Once every line below with "your" has been counted, state the total and nothing else.

Top of Source material

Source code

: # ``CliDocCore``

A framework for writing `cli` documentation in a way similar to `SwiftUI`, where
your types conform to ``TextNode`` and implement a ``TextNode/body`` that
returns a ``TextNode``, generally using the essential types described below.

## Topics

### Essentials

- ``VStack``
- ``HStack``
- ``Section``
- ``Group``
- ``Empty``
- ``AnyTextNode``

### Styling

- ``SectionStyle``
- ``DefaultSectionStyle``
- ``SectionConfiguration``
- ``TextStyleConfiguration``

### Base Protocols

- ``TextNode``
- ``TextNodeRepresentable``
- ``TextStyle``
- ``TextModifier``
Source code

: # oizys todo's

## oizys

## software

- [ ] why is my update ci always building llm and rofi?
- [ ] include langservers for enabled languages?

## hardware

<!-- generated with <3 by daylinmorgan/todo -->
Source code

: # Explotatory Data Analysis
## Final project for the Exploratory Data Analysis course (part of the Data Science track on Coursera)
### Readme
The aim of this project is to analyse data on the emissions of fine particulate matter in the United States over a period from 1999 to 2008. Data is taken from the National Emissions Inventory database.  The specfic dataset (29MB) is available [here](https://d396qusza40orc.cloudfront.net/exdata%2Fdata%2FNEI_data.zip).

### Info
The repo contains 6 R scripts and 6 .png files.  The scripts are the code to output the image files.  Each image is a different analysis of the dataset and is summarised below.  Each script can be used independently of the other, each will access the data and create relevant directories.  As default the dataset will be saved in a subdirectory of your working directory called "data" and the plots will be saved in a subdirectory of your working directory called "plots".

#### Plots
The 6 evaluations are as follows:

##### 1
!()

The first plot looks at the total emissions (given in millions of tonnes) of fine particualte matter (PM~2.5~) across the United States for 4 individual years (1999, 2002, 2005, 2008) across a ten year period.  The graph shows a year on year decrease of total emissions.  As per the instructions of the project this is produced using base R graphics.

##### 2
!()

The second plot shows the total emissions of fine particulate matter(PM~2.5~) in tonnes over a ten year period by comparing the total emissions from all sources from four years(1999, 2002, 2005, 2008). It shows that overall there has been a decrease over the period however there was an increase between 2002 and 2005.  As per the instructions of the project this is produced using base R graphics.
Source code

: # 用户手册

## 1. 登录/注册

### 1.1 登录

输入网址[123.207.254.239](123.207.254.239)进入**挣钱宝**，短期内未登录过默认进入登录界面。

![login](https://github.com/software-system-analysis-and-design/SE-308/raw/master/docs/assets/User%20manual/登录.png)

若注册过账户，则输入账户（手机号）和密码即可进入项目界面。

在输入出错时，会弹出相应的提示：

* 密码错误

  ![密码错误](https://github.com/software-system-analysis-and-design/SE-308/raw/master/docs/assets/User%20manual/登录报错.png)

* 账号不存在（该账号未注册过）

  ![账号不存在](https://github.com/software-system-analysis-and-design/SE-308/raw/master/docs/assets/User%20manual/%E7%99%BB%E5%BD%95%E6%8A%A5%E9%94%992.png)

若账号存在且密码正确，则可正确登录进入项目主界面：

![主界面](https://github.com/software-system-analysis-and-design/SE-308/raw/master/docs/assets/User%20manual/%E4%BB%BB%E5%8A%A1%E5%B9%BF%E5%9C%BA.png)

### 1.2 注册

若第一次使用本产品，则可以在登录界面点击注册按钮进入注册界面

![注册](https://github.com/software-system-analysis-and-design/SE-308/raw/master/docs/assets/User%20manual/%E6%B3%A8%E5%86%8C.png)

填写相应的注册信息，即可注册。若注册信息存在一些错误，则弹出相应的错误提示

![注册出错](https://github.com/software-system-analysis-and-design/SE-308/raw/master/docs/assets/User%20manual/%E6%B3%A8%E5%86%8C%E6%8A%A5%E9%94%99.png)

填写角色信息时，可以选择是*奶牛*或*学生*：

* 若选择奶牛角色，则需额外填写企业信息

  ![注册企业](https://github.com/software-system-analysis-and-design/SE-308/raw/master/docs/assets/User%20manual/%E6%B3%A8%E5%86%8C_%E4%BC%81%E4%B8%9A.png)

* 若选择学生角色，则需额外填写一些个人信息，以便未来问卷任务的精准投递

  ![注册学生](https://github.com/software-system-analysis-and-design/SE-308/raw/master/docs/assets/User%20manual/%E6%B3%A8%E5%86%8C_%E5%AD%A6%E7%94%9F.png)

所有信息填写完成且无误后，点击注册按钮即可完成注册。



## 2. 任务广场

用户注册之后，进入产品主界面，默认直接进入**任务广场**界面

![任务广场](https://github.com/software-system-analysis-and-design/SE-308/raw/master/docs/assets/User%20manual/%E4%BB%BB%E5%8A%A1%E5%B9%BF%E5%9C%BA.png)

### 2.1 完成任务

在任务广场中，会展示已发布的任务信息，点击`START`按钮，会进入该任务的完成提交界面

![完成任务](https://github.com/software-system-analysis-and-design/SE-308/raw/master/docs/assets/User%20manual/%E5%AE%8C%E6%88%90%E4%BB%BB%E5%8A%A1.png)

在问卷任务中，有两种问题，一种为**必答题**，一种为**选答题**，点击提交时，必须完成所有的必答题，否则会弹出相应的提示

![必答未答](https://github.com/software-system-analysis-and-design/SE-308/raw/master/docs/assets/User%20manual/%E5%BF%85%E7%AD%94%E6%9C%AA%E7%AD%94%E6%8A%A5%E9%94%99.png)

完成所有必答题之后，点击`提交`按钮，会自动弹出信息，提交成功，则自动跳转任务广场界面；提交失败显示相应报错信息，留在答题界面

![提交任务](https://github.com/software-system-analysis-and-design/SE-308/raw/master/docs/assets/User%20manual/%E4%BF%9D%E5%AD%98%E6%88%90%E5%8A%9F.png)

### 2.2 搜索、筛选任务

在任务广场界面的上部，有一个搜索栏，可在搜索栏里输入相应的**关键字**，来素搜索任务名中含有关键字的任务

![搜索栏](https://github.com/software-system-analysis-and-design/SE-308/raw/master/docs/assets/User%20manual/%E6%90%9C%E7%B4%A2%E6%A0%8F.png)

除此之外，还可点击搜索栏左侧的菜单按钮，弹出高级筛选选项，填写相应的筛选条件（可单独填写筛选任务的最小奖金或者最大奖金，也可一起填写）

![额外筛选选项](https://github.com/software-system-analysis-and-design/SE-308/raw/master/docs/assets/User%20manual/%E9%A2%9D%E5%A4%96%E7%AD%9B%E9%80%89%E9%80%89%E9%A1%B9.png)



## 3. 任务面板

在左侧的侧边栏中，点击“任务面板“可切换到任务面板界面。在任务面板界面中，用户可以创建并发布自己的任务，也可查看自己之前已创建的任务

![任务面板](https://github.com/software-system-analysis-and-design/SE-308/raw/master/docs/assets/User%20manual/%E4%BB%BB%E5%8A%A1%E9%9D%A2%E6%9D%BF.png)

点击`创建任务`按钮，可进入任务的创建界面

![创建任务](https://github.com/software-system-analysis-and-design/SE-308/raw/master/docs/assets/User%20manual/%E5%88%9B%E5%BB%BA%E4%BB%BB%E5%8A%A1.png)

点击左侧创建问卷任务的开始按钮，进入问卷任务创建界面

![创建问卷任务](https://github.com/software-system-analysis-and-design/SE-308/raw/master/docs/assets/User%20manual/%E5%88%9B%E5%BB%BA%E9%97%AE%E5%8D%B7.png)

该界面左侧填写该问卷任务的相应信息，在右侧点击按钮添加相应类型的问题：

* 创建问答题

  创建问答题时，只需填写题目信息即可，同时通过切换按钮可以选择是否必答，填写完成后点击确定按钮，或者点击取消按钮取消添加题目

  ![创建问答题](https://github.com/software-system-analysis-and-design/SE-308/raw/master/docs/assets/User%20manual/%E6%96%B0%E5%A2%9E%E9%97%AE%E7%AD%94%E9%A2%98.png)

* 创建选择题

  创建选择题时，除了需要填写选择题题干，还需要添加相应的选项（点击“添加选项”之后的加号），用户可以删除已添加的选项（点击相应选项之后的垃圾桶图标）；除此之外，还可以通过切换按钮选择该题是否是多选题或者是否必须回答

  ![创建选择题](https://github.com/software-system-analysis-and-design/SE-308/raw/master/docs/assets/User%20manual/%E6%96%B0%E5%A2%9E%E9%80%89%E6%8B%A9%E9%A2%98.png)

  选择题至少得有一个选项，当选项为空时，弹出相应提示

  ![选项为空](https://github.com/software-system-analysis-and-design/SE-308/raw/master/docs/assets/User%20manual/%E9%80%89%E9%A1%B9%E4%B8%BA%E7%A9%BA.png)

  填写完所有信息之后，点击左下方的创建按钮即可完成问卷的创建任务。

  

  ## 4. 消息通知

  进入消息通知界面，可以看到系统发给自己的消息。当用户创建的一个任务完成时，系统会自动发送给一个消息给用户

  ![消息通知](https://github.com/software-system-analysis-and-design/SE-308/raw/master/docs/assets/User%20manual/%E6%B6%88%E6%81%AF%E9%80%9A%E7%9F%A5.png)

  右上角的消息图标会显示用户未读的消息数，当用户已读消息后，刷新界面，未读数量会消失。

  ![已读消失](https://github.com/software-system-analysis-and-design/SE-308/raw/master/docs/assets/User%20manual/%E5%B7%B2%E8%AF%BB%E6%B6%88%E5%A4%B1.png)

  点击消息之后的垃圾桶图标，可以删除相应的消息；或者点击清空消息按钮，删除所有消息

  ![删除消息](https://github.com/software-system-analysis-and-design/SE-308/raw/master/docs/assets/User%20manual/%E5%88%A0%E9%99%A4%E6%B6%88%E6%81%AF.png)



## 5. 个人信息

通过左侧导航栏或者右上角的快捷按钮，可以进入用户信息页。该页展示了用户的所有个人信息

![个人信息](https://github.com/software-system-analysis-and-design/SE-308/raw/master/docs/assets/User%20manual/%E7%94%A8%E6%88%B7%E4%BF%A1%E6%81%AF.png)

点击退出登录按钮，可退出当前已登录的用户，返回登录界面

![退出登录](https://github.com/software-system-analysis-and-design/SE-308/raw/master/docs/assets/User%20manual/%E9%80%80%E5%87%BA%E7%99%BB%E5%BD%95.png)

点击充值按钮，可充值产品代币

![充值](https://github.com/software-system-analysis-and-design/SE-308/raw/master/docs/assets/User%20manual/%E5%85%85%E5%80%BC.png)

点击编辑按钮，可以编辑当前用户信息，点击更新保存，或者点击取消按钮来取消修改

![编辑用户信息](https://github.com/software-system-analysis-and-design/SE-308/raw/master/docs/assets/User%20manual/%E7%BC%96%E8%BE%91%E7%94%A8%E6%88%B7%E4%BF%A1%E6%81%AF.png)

Bottom of Source material

Exercise answer
2